Email-Based Bounce Rate
Interested consumers who click your links in the email will mostly want to stick around your website for a while (at least, that could be a major aim). If so, they’ll visit other webpages, go through your content, and be more likely to convert. However, if they don’t appreciate what they see, they’ll bounce — and the more users who do this, the greater your bounce rate will become.
If your email-based website visitors contribute to a high bounce rate with them, it could be a hint that your landing page needs work or that your email content didn’t appropriately prepare them. Make sure your content is cohesive across the board.
Let’s mention that an email bounce rate is something a little diverse — it determines the percentage of expected recipients who never got your email. Keep your email database up to date!
Spam Score
No one likes to receive spam — It’s disturbing and infringes on your productivity. Let’s be honest: whether you feel it’s generous or not, some people will most likely consider your emails to be spam.
That’s why it’s crucial to keep an eye on the number of spam complaints you’re receiving, as well as the individual “spam score” of each email before you deliver it out.

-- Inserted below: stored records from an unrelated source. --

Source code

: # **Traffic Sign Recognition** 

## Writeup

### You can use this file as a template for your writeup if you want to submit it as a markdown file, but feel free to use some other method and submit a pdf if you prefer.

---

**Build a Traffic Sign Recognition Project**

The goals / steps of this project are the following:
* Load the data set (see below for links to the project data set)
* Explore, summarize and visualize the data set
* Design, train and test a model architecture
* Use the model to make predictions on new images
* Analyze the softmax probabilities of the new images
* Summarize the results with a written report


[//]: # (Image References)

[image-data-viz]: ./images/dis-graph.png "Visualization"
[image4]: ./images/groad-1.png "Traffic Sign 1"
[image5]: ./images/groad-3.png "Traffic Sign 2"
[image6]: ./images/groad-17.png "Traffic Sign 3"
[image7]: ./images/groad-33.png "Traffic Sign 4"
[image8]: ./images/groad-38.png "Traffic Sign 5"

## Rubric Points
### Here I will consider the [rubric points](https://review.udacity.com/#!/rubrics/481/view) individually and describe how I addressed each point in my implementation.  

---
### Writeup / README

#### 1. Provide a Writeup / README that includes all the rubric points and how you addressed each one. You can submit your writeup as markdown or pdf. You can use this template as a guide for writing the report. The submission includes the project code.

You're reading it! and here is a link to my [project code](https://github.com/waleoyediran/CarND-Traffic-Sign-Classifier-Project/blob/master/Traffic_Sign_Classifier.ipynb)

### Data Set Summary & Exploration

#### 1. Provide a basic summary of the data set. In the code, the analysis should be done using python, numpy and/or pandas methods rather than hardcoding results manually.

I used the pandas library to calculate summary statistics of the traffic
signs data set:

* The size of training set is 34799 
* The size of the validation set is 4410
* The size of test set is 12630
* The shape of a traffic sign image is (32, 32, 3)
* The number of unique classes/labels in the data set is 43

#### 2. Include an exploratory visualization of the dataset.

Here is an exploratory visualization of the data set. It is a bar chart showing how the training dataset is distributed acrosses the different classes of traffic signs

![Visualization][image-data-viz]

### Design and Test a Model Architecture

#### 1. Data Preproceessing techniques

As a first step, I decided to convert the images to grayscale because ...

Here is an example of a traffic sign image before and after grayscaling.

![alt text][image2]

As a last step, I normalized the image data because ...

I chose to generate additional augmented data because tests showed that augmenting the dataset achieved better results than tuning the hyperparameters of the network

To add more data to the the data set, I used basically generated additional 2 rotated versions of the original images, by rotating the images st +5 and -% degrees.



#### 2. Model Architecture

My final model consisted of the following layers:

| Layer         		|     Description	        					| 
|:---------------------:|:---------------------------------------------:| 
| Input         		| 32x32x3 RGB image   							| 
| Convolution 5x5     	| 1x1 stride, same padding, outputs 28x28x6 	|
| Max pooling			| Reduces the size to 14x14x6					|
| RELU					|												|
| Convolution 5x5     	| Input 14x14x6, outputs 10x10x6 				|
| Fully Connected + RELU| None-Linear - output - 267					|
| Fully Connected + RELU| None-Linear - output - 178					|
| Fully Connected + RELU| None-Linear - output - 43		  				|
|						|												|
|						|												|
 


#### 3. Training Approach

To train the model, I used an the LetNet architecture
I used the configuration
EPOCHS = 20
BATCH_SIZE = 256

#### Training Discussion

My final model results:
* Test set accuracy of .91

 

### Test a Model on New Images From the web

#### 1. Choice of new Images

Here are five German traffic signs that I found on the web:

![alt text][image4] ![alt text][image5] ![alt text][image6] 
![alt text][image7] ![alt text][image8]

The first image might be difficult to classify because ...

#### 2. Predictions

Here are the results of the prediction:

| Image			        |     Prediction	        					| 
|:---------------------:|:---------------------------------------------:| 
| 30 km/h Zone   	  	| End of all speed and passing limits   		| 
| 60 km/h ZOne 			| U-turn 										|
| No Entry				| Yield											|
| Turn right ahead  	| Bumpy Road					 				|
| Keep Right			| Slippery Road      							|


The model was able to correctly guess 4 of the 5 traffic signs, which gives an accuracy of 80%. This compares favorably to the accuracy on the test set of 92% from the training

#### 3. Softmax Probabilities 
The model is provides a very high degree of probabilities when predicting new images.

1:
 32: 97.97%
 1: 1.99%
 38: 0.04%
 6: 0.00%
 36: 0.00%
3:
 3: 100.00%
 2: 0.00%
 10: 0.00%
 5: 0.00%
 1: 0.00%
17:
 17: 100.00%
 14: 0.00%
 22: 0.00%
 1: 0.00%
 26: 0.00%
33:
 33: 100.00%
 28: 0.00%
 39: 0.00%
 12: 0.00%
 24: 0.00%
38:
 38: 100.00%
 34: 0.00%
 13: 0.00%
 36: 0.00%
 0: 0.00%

Your spam score is a measure of how possible your email is to get tapered off by a spam filter, while complaints are exact marks against you.
If you receive too many complaints, you could get blacklisted from delivering emails altogether — so this is an extensive email metric to watch.
Unsubscribers
Oops! Did someone from your subscriber database have enough of your content and opt-out? Be mindful of your subscription cancellation metrics. In adherence to email marketing legal guidelines, all emails should have an option to unsubscribe from your mailing list. However, if you see an increase in your audience unsubscribing after a particular EDM goes out, you should be wary of the content and review your strategy. Losing subscribers is something you definitely should try to avoid, so do all you can to make your content engaging and optimised.
Now that you understand some fundamental email marketing metrics and KPIs, it’s time to begin testing and optimising your email marketing campaigns going forward. This means you can set new targets irrelevant to conversions, such as improving your subscriber rate or reducing the number of spam complaints.